The attack on Fort Henry was to be a combined operation. Grant’s troops would be landed several miles downstream of Fort Henry, and attack the fort from the rear, while Foote’s gunboats bombarded the fort from the river. In the event, Grant’s troops made slower progress than expected. On 6 February Foote ran his ironclads into a position from where they could bombard the fort. The commander of the Fort Henry, recognising the hopelessness of his position, evacuated most his men, only leaving the artillery to delay Foote. After a two hour artillery duel, Fort Henry surrendered to Foote.
The attack on Fort Donelson, on the Cumberland River, did not go as well for Foote and his ironclads. Fort Donelson was better located than Fort Henry, high above the river, so its guns would be able to direct a plunging fire onto the more vulnerable decks of the ironclads. This time, Grant and the army arrived first, on 12 February. An attack the next day failed.

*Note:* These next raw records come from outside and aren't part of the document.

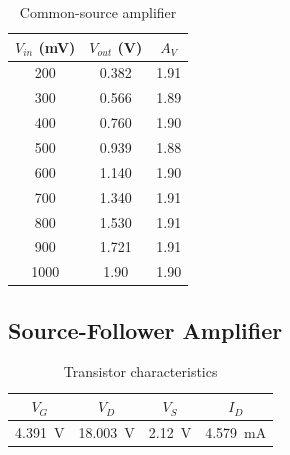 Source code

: \begin{table}[hbtp]
  \centering
  \begin{tabular}{ccc}
    $V_{in}$ (\si{mV}) & $V_{out}$ (\si{V}) & $A_V$ \\
    \hline
    200                & 0.382              & 1.91  \\
    300                & 0.566              & 1.89  \\
    400                & 0.760              & 1.90  \\
    500                & 0.939              & 1.88  \\
    600                & 1.140              & 1.90  \\
    700                & 1.340              & 1.91  \\
    800                & 1.530              & 1.91  \\
    900                & 1.721              & 1.91  \\
    1000               & 1.90               & 1.90  \\
  \end{tabular}
  \caption{\label{tab:common-source} Common-source amplifier}
\end{table}

\subsection{Source-Follower Amplifier}

\begin{table}[hbtp]
  \centering
  \begin{tabular}{cccc}
    $V_G$ & $V_D$ & $V_S$ & $I_D$ \\
    \hline
    \SI{4.391}{V} & \SI{18.003}{V} & \SI{2.12}{V} & \SI{4.579}{mA} \\
  \end{tabular}
  \caption{\label{tab:tran_follower} Transistor characteristics}
\end{table}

On 14 February Foote arrived with the ironclads. At three in the afternoon he took them close to the fort, in preparation to bombard the forts. However, this time he got too close. Effective Confederate gunnery damaged two of the four ironclads (the Louisville and St. Louis) and Foote had to withdraw. The conclusion of the siege was thus left to Grant and the army, who captured it on 16 February. Foote himself suffered minor injuries when the St. Louis was hit.
Foote’s last action came at Island No. 10 on the Mississippi. This strong Confederate position effectively blocked the river to Union troops, Aware that his gunboats were essential for the defence of the upper Mississippi, Foote was more cautious. He engaged in a long range bombardment of the Confederate positions between 17 March and 4 April. This long range bombardment was not very effective, and the army commander facing Island No. 10, General Pope, repeatedly requested that Foote attempted to run an ironclad past the guns. Pope had captured New Madrid on 13 March. This placed his army downstream of Island No. 10, but on the opposite bank of the river. Without naval support he could not risk a crossing of the river.
Foote was opposed to the idea, but the captain of the Carondelet, Henry Walke, was sure that his boat could get past the Confederate guns. At a council of war at the end of March, he convinced Foote to let him try. On the night of 4 April, Walke succeeded in running past the guns of Island No. 10. Three days later, on 7 April, a second gunboat also ran the guns. On the same day Pope was able to cross the river, and force the defenders of Island No. 10 to surrender.
This was Foote’s last battle. His health was poor, and he had not yet fully recovered from the wounds he had suffered at Fort Donelson. Foote requested that he be relieved, and on 9 May 1862 he was replaced by Charles Henry Davis.
On 16 July Foote was promoted to Rear Admiral. He spent the winter of 1862-3 as chief of the bureau of equipment and recruiting. In the summer of 1863 he felt he was fit to return to active service, and was appointed to replaced Admiral Du Pont in command of the fleet outside Charleston. However, on 26 June 1863, while travelling south to take up his new command he died, of Bright’s disease. Foote’s great attribute as a commander was his determination. He was described as fascinating company by his contemporaries and appears to have been popular with his colleagues.